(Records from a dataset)
━━━━━━━━━━

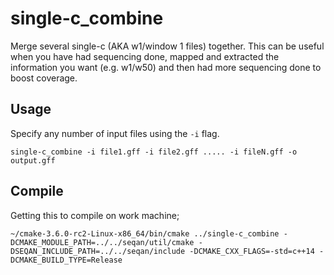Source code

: # single-c_combine

Merge several single-c (AKA w1/window 1 files) together. This can be useful when you have had sequencing done, mapped and extracted the information you want (e.g. w1/w50) and then had more sequencing done to boost coverage.

## Usage

Specify any number of input files using the `-i` flag.

```
single-c_combine -i file1.gff -i file2.gff ..... -i fileN.gff -o output.gff
```

## Compile

Getting this to compile on work machine;

```
~/cmake-3.6.0-rc2-Linux-x86_64/bin/cmake ../single-c_combine -DCMAKE_MODULE_PATH=../../seqan/util/cmake -DSEQAN_INCLUDE_PATH=../../seqan/include -DCMAKE_CXX_FLAGS=-std=c++14 -DCMAKE_BUILD_TYPE=Release
```
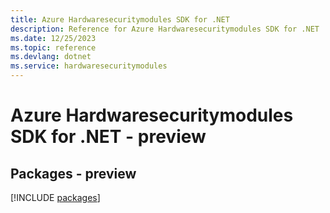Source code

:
 ```yaml
---
title: Azure Hardwaresecuritymodules SDK for .NET
description: Reference for Azure Hardwaresecuritymodules SDK for .NET
ms.date: 12/25/2023
ms.topic: reference
ms.devlang: dotnet
ms.service: hardwaresecuritymodules
---
```

# Azure Hardwaresecuritymodules SDK for .NET - preview
## Packages - preview
[!INCLUDE [packages](hardwaresecuritymodules-index.md)]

━━━━━━━━━━

◆ **What needs to be done**: Restate the data above word for word, omitting every picture.

◆ **Result for this exercise**:
Source code

: # single-c_combine

Merge several single-c (AKA w1/window 1 files) together. This can be useful when you have had sequencing done, mapped and extracted the information you want (e.g. w1/w50) and then had more sequencing done to boost coverage.

## Usage

Specify any number of input files using the `-i` flag.

```
single-c_combine -i file1.gff -i file2.gff ..... -i fileN.gff -o output.gff
```

## Compile

Getting this to compile on work machine;

```
~/cmake-3.6.0-rc2-Linux-x86_64/bin/cmake ../single-c_combine -DCMAKE_MODULE_PATH=../../seqan/util/cmake -DSEQAN_INCLUDE_PATH=../../seqan/include -DCMAKE_CXX_FLAGS=-std=c++14 -DCMAKE_BUILD_TYPE=Release
```
Source code

:
 ```yaml
---
title: Azure Hardwaresecuritymodules SDK for .NET
description: Reference for Azure Hardwaresecuritymodules SDK for .NET
ms.date: 12/25/2023
ms.topic: reference
ms.devlang: dotnet
ms.service: hardwaresecuritymodules
---
```

# Azure Hardwaresecuritymodules SDK for .NET - preview
## Packages - preview
[!INCLUDE [packages](hardwaresecuritymodules-index.md)]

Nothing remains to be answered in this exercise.